Intracellular pH (pHi) was measured in basal corneal epithelial cells from fresh corneal explants using the pH sensitive fluorescent dye 2',7'-bis(2-carboxyethyl)-5(6)-carboxyfluorescein (BCECF). The overlying superficial and wing cells were removed by mechanical scraping to expose basal cells attached to their basal lamina. Tissue pieces with attached, dye-loaded basal cells were mounted in a microscope-stage-perfusion chamber which allowed rapid changes of Ringer's bathing solutions while measuring BCECF fluorescence. In NaCl-Ringer's (bicarbonate free). pHo 7.40, resting cell pHi was 7.34 +/- 0.03 (+/- S.E.M., n = 31). Buffering capacity measured by NH4Cl treatment was 31 mM pH at pHi 7.34 and increased with decreasing pHi.
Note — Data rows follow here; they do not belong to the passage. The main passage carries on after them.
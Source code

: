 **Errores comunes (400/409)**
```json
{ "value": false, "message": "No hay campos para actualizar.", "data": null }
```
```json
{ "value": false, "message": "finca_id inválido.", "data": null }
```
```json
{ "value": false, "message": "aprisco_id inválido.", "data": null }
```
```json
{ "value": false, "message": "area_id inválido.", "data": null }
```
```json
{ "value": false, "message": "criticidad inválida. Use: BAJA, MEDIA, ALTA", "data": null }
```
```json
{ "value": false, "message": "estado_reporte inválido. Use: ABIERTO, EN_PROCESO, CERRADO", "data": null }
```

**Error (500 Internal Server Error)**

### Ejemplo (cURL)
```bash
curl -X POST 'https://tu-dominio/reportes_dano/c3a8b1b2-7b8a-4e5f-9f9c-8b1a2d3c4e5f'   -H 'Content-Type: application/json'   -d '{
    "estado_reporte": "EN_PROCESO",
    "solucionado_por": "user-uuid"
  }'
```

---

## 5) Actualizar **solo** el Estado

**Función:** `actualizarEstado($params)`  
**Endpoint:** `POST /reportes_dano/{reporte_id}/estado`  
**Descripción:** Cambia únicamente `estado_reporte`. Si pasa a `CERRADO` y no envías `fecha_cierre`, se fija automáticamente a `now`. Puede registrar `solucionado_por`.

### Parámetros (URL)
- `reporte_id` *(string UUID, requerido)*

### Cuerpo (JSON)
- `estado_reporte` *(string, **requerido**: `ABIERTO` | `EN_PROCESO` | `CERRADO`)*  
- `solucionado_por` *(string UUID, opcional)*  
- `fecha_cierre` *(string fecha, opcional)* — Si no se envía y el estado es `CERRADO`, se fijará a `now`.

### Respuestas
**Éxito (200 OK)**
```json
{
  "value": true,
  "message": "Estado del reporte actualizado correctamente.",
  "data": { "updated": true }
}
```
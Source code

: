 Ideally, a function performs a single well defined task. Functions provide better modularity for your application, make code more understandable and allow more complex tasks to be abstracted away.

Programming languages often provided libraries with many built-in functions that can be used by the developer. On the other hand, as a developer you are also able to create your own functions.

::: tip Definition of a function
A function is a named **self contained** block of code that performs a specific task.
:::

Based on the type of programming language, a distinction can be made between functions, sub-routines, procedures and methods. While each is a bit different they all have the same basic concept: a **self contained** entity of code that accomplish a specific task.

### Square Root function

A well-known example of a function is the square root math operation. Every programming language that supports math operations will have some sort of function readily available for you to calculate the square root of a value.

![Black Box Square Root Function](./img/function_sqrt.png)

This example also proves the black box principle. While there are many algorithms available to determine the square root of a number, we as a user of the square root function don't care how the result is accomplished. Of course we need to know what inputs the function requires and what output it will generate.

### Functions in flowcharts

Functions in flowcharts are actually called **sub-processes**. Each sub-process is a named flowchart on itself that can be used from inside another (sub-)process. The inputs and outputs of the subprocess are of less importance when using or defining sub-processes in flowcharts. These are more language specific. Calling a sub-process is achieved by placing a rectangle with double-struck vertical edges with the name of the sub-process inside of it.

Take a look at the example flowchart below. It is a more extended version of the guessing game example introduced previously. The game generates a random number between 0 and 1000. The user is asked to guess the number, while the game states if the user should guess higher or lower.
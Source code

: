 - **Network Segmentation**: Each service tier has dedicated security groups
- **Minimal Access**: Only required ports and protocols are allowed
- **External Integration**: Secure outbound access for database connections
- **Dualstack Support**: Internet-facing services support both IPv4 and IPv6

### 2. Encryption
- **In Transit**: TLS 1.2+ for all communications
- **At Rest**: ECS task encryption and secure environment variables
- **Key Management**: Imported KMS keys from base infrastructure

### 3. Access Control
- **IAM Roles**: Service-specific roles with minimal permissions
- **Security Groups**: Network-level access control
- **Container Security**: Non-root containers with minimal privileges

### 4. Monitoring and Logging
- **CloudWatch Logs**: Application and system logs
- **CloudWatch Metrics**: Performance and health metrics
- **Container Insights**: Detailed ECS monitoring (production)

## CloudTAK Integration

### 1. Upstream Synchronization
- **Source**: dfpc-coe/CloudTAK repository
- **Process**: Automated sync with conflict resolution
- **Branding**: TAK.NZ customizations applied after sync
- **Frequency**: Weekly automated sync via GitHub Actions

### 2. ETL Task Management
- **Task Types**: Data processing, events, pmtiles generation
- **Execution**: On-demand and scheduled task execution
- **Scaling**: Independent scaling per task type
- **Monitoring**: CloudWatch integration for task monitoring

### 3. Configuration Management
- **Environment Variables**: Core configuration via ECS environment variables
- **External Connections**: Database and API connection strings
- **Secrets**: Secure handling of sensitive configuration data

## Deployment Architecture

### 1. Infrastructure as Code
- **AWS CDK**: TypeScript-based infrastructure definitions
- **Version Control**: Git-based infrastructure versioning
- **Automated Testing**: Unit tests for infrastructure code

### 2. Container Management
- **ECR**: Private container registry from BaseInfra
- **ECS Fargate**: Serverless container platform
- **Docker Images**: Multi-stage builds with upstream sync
Recovery from 20 mM NH4Cl-induced acid loads was dependent on the presence of Na and inhibited by 1 mM amiloride. Adding amiloride to resting cells caused a slow, reversible acidification (0.04 pH units min-1). These results indicate the presence of Na:H exchange, its role in responding to acid loads and in maintaining resting cell pHi. Activation of Na:H by Nao showed simple saturation kinetics, with Km = 44 mM. Net proton efflux via Na:H exchange increased with decreasing pHi and was enhanced by depleting cells of Nai, suggesting roles for both pHi and Nai in control of Na:H activation.